* Brief *
Set down each record exactly. Omit the pictures.

(Source records)
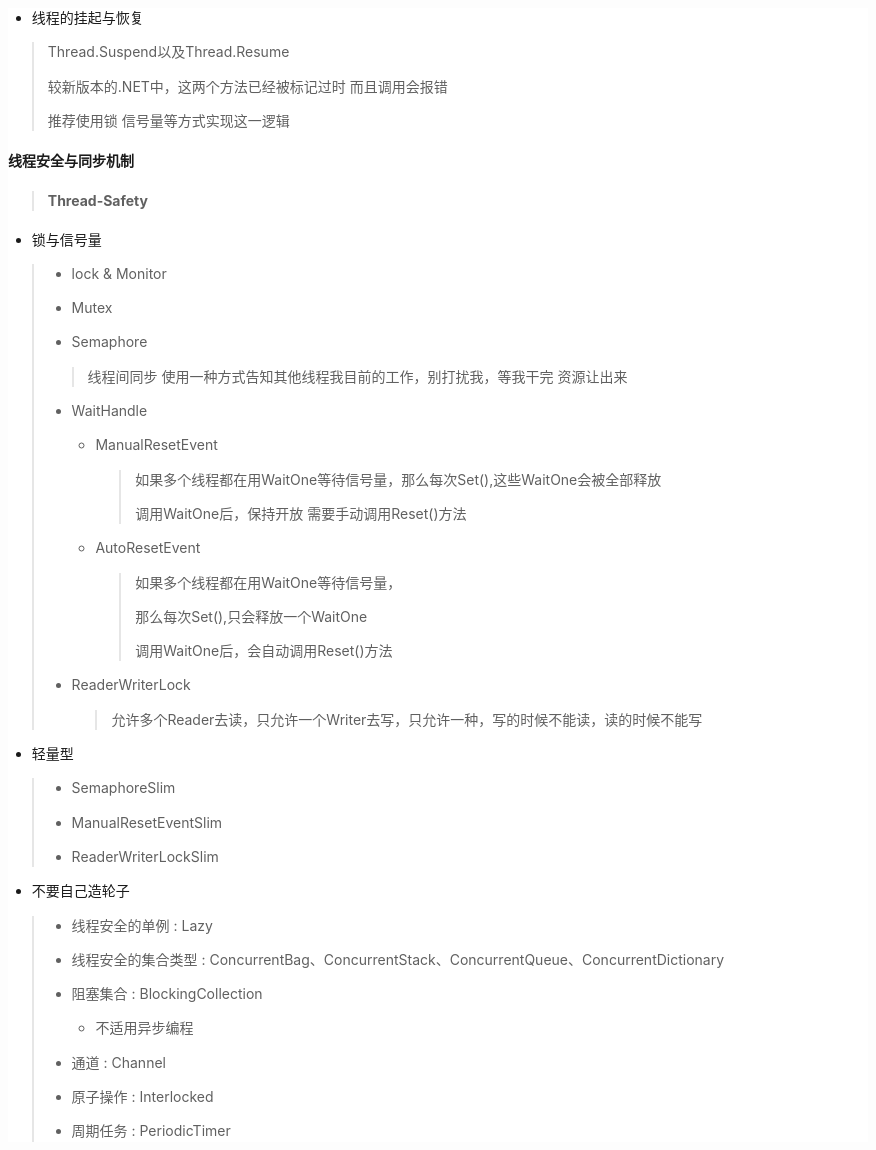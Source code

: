 - 线程的挂起与恢复

> Thread.Suspend以及Thread.Resume
> 
> 较新版本的.NET中，这两个方法已经被标记过时 而且调用会报错
> 
> 推荐使用锁 信号量等方式实现这一逻辑

#### 线程安全与同步机制

> #### Thread-Safety

- 锁与信号量

> - lock & Monitor
> 
> - Mutex
> 
> - Semaphore
> 
> > 线程间同步 使用一种方式告知其他线程我目前的工作，别打扰我，等我干完 资源让出来
> 
> - WaitHandle
>   
>   - ManualResetEvent
>     
>     > 如果多个线程都在用WaitOne等待信号量，那么每次Set(),这些WaitOne会被全部释放
>     > 
>     > 调用WaitOne后，保持开放 需要手动调用Reset()方法
>   
>   - AutoResetEvent
>     
>     > 如果多个线程都在用WaitOne等待信号量，
>     > 
>     > 那么每次Set(),只会释放一个WaitOne
>     > 
>     > 调用WaitOne后，会自动调用Reset()方法
> 
> - ReaderWriterLock
>   
>   > 允许多个Reader去读，只允许一个Writer去写，只允许一种，写的时候不能读，读的时候不能写

- 轻量型

> - SemaphoreSlim
> 
> - ManualResetEventSlim
> 
> - ReaderWriterLockSlim

- 不要自己造轮子

> - 线程安全的单例 : Lazy
> 
> - 线程安全的集合类型 : ConcurrentBag、ConcurrentStack、ConcurrentQueue、ConcurrentDictionary
> 
> - 阻塞集合 : BlockingCollection
>   
>   - 不适用异步编程
> 
> - 通道 : Channel
> 
> - 原子操作 : Interlocked
> 
> - 周期任务 : PeriodicTimer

* Solution for this task *
Source code

: - 线程的挂起与恢复

> Thread.Suspend以及Thread.Resume
> 
> 较新版本的.NET中，这两个方法已经被标记过时 而且调用会报错
> 
> 推荐使用锁 信号量等方式实现这一逻辑

#### 线程安全与同步机制

> #### Thread-Safety

- 锁与信号量

> - lock & Monitor
> 
> - Mutex
> 
> - Semaphore
> 
> > 线程间同步 使用一种方式告知其他线程我目前的工作，别打扰我，等我干完 资源让出来
> 
> - WaitHandle
>   
>   - ManualResetEvent
>     
>     > 如果多个线程都在用WaitOne等待信号量，那么每次Set(),这些WaitOne会被全部释放
>     > 
>     > 调用WaitOne后，保持开放 需要手动调用Reset()方法
>   
>   - AutoResetEvent
>     
>     > 如果多个线程都在用WaitOne等待信号量，
>     > 
>     > 那么每次Set(),只会释放一个WaitOne
>     > 
>     > 调用WaitOne后，会自动调用Reset()方法
> 
> - ReaderWriterLock
>   
>   > 允许多个Reader去读，只允许一个Writer去写，只允许一种，写的时候不能读，读的时候不能写

- 轻量型

> - SemaphoreSlim
> 
> - ManualResetEventSlim
> 
> - ReaderWriterLockSlim

- 不要自己造轮子

> - 线程安全的单例 : Lazy
> 
> - 线程安全的集合类型 : ConcurrentBag、ConcurrentStack、ConcurrentQueue、ConcurrentDictionary
> 
> - 阻塞集合 : BlockingCollection
>   
>   - 不适用异步编程
> 
> - 通道 : Channel
> 
> - 原子操作 : Interlocked
> 
> - 周期任务 : PeriodicTimer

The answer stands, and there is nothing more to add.